Senator Romney and a few others have finally thought to think about families- financially exhausted, emotionally wiped and at the end of every rope they've got. Yet somehow every day we still hold most of the things together in between reminding ourselves not to hold or breath or break down in tears.

Logically, it shouldn't have been this hard. 

Just over a year ago, I had earned my black belt (karate classes with the kids an hour south of us, while getting my master's in English and teaching college an hour to the north of us... I managed that for 2.5 years, running like mad in every direction while still providing hot meals for the family most nights (crock pots are my friend).  I managed that with 8 kids.

But this pandemic is something else completely.
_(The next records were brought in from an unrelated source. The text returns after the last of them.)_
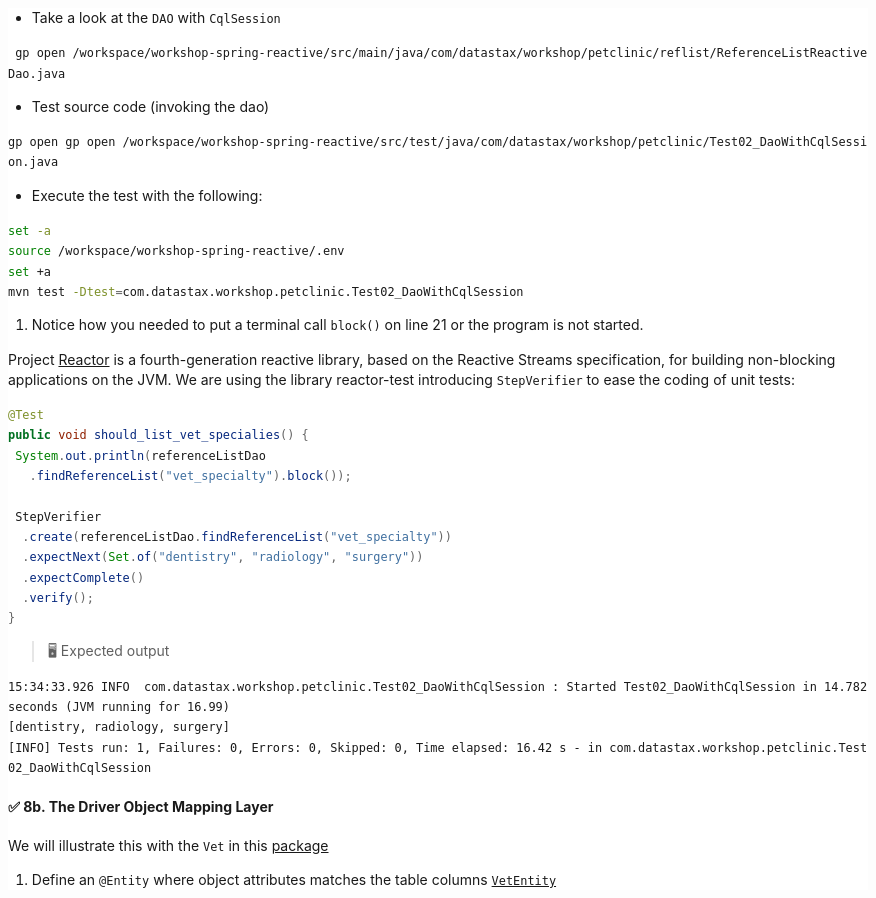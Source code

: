 - Take a look at the `DAO` with `CqlSession`

```bash
 gp open /workspace/workshop-spring-reactive/src/main/java/com/datastax/workshop/petclinic/reflist/ReferenceListReactiveDao.java
```

- Test source code (invoking the dao)

```bash
gp open gp open /workspace/workshop-spring-reactive/src/test/java/com/datastax/workshop/petclinic/Test02_DaoWithCqlSession.java
```

- Execute the test with the following:

```bash
set -a
source /workspace/workshop-spring-reactive/.env
set +a
mvn test -Dtest=com.datastax.workshop.petclinic.Test02_DaoWithCqlSession
```

1. Notice how you needed to put a terminal call `block()` on line 21 or the program is not started.

Project [Reactor](https://projectreactor.io/) is a fourth-generation reactive library, based on the Reactive Streams specification, for building non-blocking applications on the JVM. We are using the library reactor-test introducing `StepVerifier` to ease the coding of unit tests:

```java
@Test
public void should_list_vet_specialies() {
 System.out.println(referenceListDao
   .findReferenceList("vet_specialty").block());

 StepVerifier
  .create(referenceListDao.findReferenceList("vet_specialty"))
  .expectNext(Set.of("dentistry", "radiology", "surgery"))
  .expectComplete()
  .verify();
}
```

> 🖥️ Expected output

```
15:34:33.926 INFO  com.datastax.workshop.petclinic.Test02_DaoWithCqlSession : Started Test02_DaoWithCqlSession in 14.782 seconds (JVM running for 16.99)
[dentistry, radiology, surgery]
[INFO] Tests run: 1, Failures: 0, Errors: 0, Skipped: 0, Time elapsed: 16.42 s - in com.datastax.workshop.petclinic.Test02_DaoWithCqlSession
```

#### ✅ 8b. The Driver Object Mapping Layer

We will illustrate this with the `Vet` in this [package](https://github.com/datastaxdevs/workshop-spring-reactive/tree/master/src/main/java/com/datastax/workshop/petclinic/vet/db)

1.  Define an `@Entity` where object attributes matches the table columns [`VetEntity`](https://github.com/datastaxdevs/workshop-spring-reactive/blob/master/src/main/java/com/datastax/workshop/petclinic/vet/db/VetEntity.java)
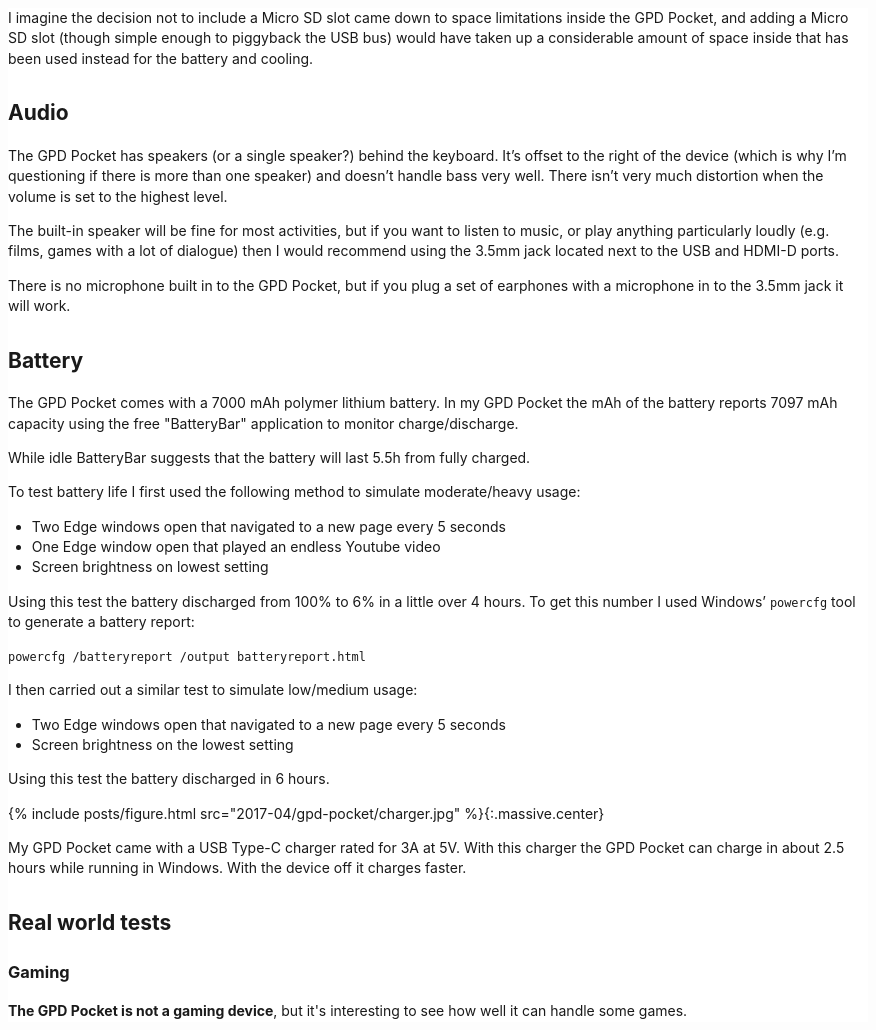 I imagine the decision not to include a Micro SD slot came down to space limitations inside the GPD Pocket, and adding a Micro SD slot (though simple enough to piggyback the USB bus) would have taken up a considerable amount of space inside that has been used instead for the battery and cooling.

## Audio

The GPD Pocket has speakers (or a single speaker?) behind the keyboard. It’s offset to the right of the device (which is why I’m questioning if there is more than one speaker) and doesn’t handle bass very well. There isn’t very much distortion when the volume is set to the highest level.

The built-in speaker will be fine for most activities, but if you want to listen to music, or play anything particularly loudly (e.g. films, games with a lot of dialogue) then I would recommend using the 3.5mm jack located next to the USB and HDMI-D ports.

There is no microphone built in to the GPD Pocket, but if you plug a set of earphones with a microphone in to the 3.5mm jack it will work.

## Battery

The GPD Pocket comes with a 7000 mAh polymer lithium battery. In my GPD Pocket the mAh of the battery reports 7097 mAh capacity using the free "BatteryBar" application to monitor charge/discharge.

While idle BatteryBar suggests that the battery will last 5.5h from fully charged.

To test battery life I first used the following method to simulate moderate/heavy usage:

- Two Edge windows open that navigated to a new page every 5 seconds
- One Edge window open that played an endless Youtube video
- Screen brightness on lowest setting

Using this test the battery discharged from 100% to 6% in a little over 4 hours. To get this number I used Windows’ `powercfg` tool to generate a battery report:

```
powercfg /batteryreport /output batteryreport.html
```

I then carried out a similar test to simulate low/medium usage:

- Two Edge windows open that navigated to a new page every 5 seconds
- Screen brightness on the lowest setting

Using this test the battery discharged in 6 hours.

{% include posts/figure.html src="2017-04/gpd-pocket/charger.jpg" %}{:.massive.center}

My GPD Pocket came with a USB Type-C charger rated for 3A at 5V. With this charger the GPD Pocket can charge in about 2.5 hours while running in Windows. With the device off it charges faster.

## Real world tests

### Gaming

**The GPD Pocket is not a gaming device**, but it's interesting to see how well it can handle some games.
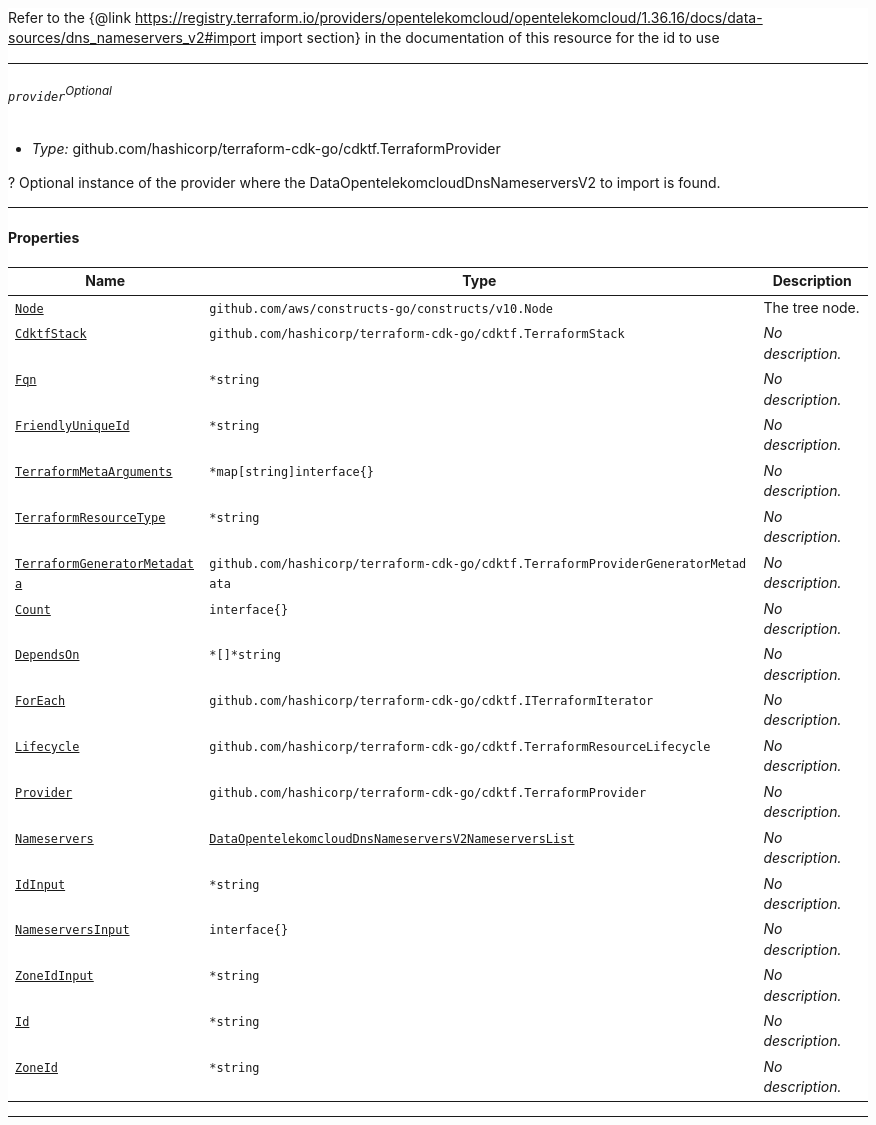 Refer to the {@link https://registry.terraform.io/providers/opentelekomcloud/opentelekomcloud/1.36.16/docs/data-sources/dns_nameservers_v2#import import section} in the documentation of this resource for the id to use

---

###### `provider`<sup>Optional</sup> <a name="provider" id="@cdktf/provider-opentelekomcloud.dataOpentelekomcloudDnsNameserversV2.DataOpentelekomcloudDnsNameserversV2.generateConfigForImport.parameter.provider"></a>

- *Type:* github.com/hashicorp/terraform-cdk-go/cdktf.TerraformProvider

? Optional instance of the provider where the DataOpentelekomcloudDnsNameserversV2 to import is found.

---

#### Properties <a name="Properties" id="Properties"></a>

| **Name** | **Type** | **Description** |
| --- | --- | --- |
| <code><a href="#@cdktf/provider-opentelekomcloud.dataOpentelekomcloudDnsNameserversV2.DataOpentelekomcloudDnsNameserversV2.property.node">Node</a></code> | <code>github.com/aws/constructs-go/constructs/v10.Node</code> | The tree node. |
| <code><a href="#@cdktf/provider-opentelekomcloud.dataOpentelekomcloudDnsNameserversV2.DataOpentelekomcloudDnsNameserversV2.property.cdktfStack">CdktfStack</a></code> | <code>github.com/hashicorp/terraform-cdk-go/cdktf.TerraformStack</code> | *No description.* |
| <code><a href="#@cdktf/provider-opentelekomcloud.dataOpentelekomcloudDnsNameserversV2.DataOpentelekomcloudDnsNameserversV2.property.fqn">Fqn</a></code> | <code>*string</code> | *No description.* |
| <code><a href="#@cdktf/provider-opentelekomcloud.dataOpentelekomcloudDnsNameserversV2.DataOpentelekomcloudDnsNameserversV2.property.friendlyUniqueId">FriendlyUniqueId</a></code> | <code>*string</code> | *No description.* |
| <code><a href="#@cdktf/provider-opentelekomcloud.dataOpentelekomcloudDnsNameserversV2.DataOpentelekomcloudDnsNameserversV2.property.terraformMetaArguments">TerraformMetaArguments</a></code> | <code>*map[string]interface{}</code> | *No description.* |
| <code><a href="#@cdktf/provider-opentelekomcloud.dataOpentelekomcloudDnsNameserversV2.DataOpentelekomcloudDnsNameserversV2.property.terraformResourceType">TerraformResourceType</a></code> | <code>*string</code> | *No description.* |
| <code><a href="#@cdktf/provider-opentelekomcloud.dataOpentelekomcloudDnsNameserversV2.DataOpentelekomcloudDnsNameserversV2.property.terraformGeneratorMetadata">TerraformGeneratorMetadata</a></code> | <code>github.com/hashicorp/terraform-cdk-go/cdktf.TerraformProviderGeneratorMetadata</code> | *No description.* |
| <code><a href="#@cdktf/provider-opentelekomcloud.dataOpentelekomcloudDnsNameserversV2.DataOpentelekomcloudDnsNameserversV2.property.count">Count</a></code> | <code>interface{}</code> | *No description.* |
| <code><a href="#@cdktf/provider-opentelekomcloud.dataOpentelekomcloudDnsNameserversV2.DataOpentelekomcloudDnsNameserversV2.property.dependsOn">DependsOn</a></code> | <code>*[]*string</code> | *No description.* |
| <code><a href="#@cdktf/provider-opentelekomcloud.dataOpentelekomcloudDnsNameserversV2.DataOpentelekomcloudDnsNameserversV2.property.forEach">ForEach</a></code> | <code>github.com/hashicorp/terraform-cdk-go/cdktf.ITerraformIterator</code> | *No description.* |
| <code><a href="#@cdktf/provider-opentelekomcloud.dataOpentelekomcloudDnsNameserversV2.DataOpentelekomcloudDnsNameserversV2.property.lifecycle">Lifecycle</a></code> | <code>github.com/hashicorp/terraform-cdk-go/cdktf.TerraformResourceLifecycle</code> | *No description.* |
| <code><a href="#@cdktf/provider-opentelekomcloud.dataOpentelekomcloudDnsNameserversV2.DataOpentelekomcloudDnsNameserversV2.property.provider">Provider</a></code> | <code>github.com/hashicorp/terraform-cdk-go/cdktf.TerraformProvider</code> | *No description.* |
| <code><a href="#@cdktf/provider-opentelekomcloud.dataOpentelekomcloudDnsNameserversV2.DataOpentelekomcloudDnsNameserversV2.property.nameservers">Nameservers</a></code> | <code><a href="#@cdktf/provider-opentelekomcloud.dataOpentelekomcloudDnsNameserversV2.DataOpentelekomcloudDnsNameserversV2NameserversList">DataOpentelekomcloudDnsNameserversV2NameserversList</a></code> | *No description.* |
| <code><a href="#@cdktf/provider-opentelekomcloud.dataOpentelekomcloudDnsNameserversV2.DataOpentelekomcloudDnsNameserversV2.property.idInput">IdInput</a></code> | <code>*string</code> | *No description.* |
| <code><a href="#@cdktf/provider-opentelekomcloud.dataOpentelekomcloudDnsNameserversV2.DataOpentelekomcloudDnsNameserversV2.property.nameserversInput">NameserversInput</a></code> | <code>interface{}</code> | *No description.* |
| <code><a href="#@cdktf/provider-opentelekomcloud.dataOpentelekomcloudDnsNameserversV2.DataOpentelekomcloudDnsNameserversV2.property.zoneIdInput">ZoneIdInput</a></code> | <code>*string</code> | *No description.* |
| <code><a href="#@cdktf/provider-opentelekomcloud.dataOpentelekomcloudDnsNameserversV2.DataOpentelekomcloudDnsNameserversV2.property.id">Id</a></code> | <code>*string</code> | *No description.* |
| <code><a href="#@cdktf/provider-opentelekomcloud.dataOpentelekomcloudDnsNameserversV2.DataOpentelekomcloudDnsNameserversV2.property.zoneId">ZoneId</a></code> | <code>*string</code> | *No description.* |

---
I have 3 kids in college, most of the college teachers are new to trying to communicate on-line to their students. I end up as translator. Today that included finding information on how to do a topic proposal for a paper that we couldn't find in the class materials. For another kid that means helping translate a math teacher's attempt at pre-calc. For my autistic son, it is about helping him handle any speaking or public appearances in his on-line schooling. The next kids' struggle with reading and the tutoring arrangements went on-line. That depends on how crappy our internet service is today.  It is hard to work with teachers when you only get every other word.

For some of the on-line live class sessions, I spend the evenings running different kids over to my parent's house where the net quality is better.  And all this schooling is crammed into our living room. We have 7 computers and 3 kindles running in this living room most days. 

But it is lack of break that gets us. We can run like mad, and run and run, but we need to know there is a  break ahead. We need downtime with no one talking to us, no one cuddling with us. No one needing us. 

But it's 24/7 on call. Me time has disappeared between the kids needs and no escape. There is always one more piece of homework or kid who wants a story. There have been no playdates and that comes down heavy on Moms as kids turn to us for their friendship needs. (But how can we play, we got laundry to do?)

This summer when schools were shut down, then we could play... we worked the garden and played, and every morning I was left alone to do my 1/2 hour of quiet watering. But with school on there is no stop to assignments that are due. 

And I am tired. I love working with my kids, I love helping with math, writing and all that. But something is making this year particularly challenging ... maybe its just been too long. I would like a hair cut- a new style to complement the gray that has taken over those previously dark tresses. But it is not worth as much as helping my kids before they finally fly the coop. I would also like to exercise, and shower. I finally got a sorely needed shower planned for the morning, but managed to squeeze it in just past midnight. Everyday In the midst of the living room noise I make time to study from Come Follow Me- 10-15 minutes perhaps. And I carry my hairbrush around with me until I get my hair, unbraided, brushed and rebraided. And that is all I can routinely muster right now.

And I Am not balancing a job. I gave that up in hurry in March. Most mothers are balancing a job with these demands. But who's balancing the mommas?

I find the most challenging thing is the lack of thought cycles. I do not have uninterrupted time to think even a coherent sentence without a "Mom, look at this!" And all you moms know that we don't even have enough alone time when on the potty.